For all three identification options, the election officer must be satisfied that the elector has established his or her identity as well as residence.

7. Policy Statement

Objectives

  • To establish the CEO's list of authorized pieces of identification and to clarify its application
  • To maintain the integrity of the voting process, enhance accessibility, and strengthen the efficiency of the voting process

Expected Results

  • Electors establish their identity and residence at the polls in accordance with the Canada Elections Act
  • Electors have various alternatives for proving their identity and residence in order to vote
  • Elections Canada supports the effective and efficient administration of the list of authorized pieces of identification by election officers

8. Policy

8.1   Policy with Regard to Specific Provisions of the Act

Consistency of Proof of Residence with List of Electors

Section 143(3.1) and (3.2) of the Canada Elections Act

143. (3.1) If the address contained in the piece or pieces of identification provided under subsection (2) or paragraph (3)(a) does not prove the elector's residence but is consistent with information related to the elector that appears on the list of electors, the elector's residence is deemed to have been proven.

(3.2) Despite subsection (3.1), a deputy returning officer, poll clerk, candidate or candidate's representative who has reasonable doubts concerning the residence of an elector referred to in that subsection may request that the elector take the prescribed oath, in which case his or her residence is deemed to have been proven only if he or she takes that oath.

Where the address found on the elector's piece(s) of identification does not establish his or her residence but is consistent with the information on the list of electors, the elector's residence is deemed to have been proven, unless the election officer has reasonable doubt as to the residence of the elector.

Reasonable doubt must not be founded on the fact that the elector's residence could not be established by the piece(s) of identification presented.

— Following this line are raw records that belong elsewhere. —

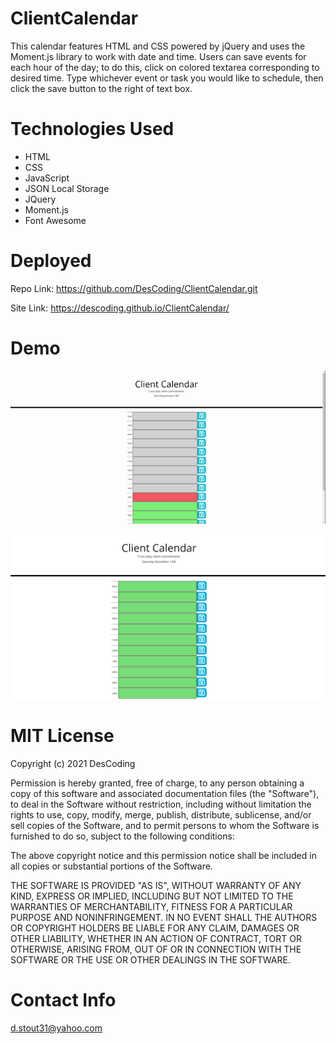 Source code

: # ClientCalendar

This calendar features HTML and CSS powered by jQuery and uses the Moment.js library to work with date and time.  Users can save events for each hour of the day; to do this, click on colored textarea corresponding to desired time.  Type whichever event or task you would like to schedule, then click the save button to the right of text box.  

# Technologies Used

* HTML
* CSS
* JavaScript
* JSON Local Storage
* JQuery
* Moment.js
* Font Awesome

# Deployed

Repo Link: https://github.com/DesCoding/ClientCalendar.git

Site Link: https://descoding.github.io/ClientCalendar/


# Demo

![demo](Assets/GifCalendar.gif)

![demo](Assets/Demo.png)

# MIT License

Copyright (c) 2021 DesCoding

Permission is hereby granted, free of charge, to any person obtaining a copy
of this software and associated documentation files (the "Software"), to deal
in the Software without restriction, including without limitation the rights
to use, copy, modify, merge, publish, distribute, sublicense, and/or sell
copies of the Software, and to permit persons to whom the Software is
furnished to do so, subject to the following conditions:

The above copyright notice and this permission notice shall be included in all
copies or substantial portions of the Software.

THE SOFTWARE IS PROVIDED "AS IS", WITHOUT WARRANTY OF ANY KIND, EXPRESS OR
IMPLIED, INCLUDING BUT NOT LIMITED TO THE WARRANTIES OF MERCHANTABILITY,
FITNESS FOR A PARTICULAR PURPOSE AND NONINFRINGEMENT. IN NO EVENT SHALL THE
AUTHORS OR COPYRIGHT HOLDERS BE LIABLE FOR ANY CLAIM, DAMAGES OR OTHER
LIABILITY, WHETHER IN AN ACTION OF CONTRACT, TORT OR OTHERWISE, ARISING FROM,
OUT OF OR IN CONNECTION WITH THE SOFTWARE OR THE USE OR OTHER DEALINGS IN THE
SOFTWARE.

# Contact Info
d.stout31@yahoo.com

In cases of doubt, the elector may only vote if he or she takes the prescribed oath.

The election officer will accept pieces of identification proving residence with a post office box or other mailing address if that information is consistent with the information on the list of electors.

Consistency of Name or Residential Address Information

Section 146 of the Canada Elections Act

146. If a name and address in the list of electors correspond so closely with the name and address of a person who demands a ballot as to suggest that it is intended to refer to that person, the person shall not be allowed to vote unless he or she takes the prescribed oath.

In cases where there are discrepancies between the name and address on the list of electors and on the piece(s) of identification presented by the elector, the election officer will determine consistency based on all information available to him or her, including personal knowledge of changes in street name or municipal designation.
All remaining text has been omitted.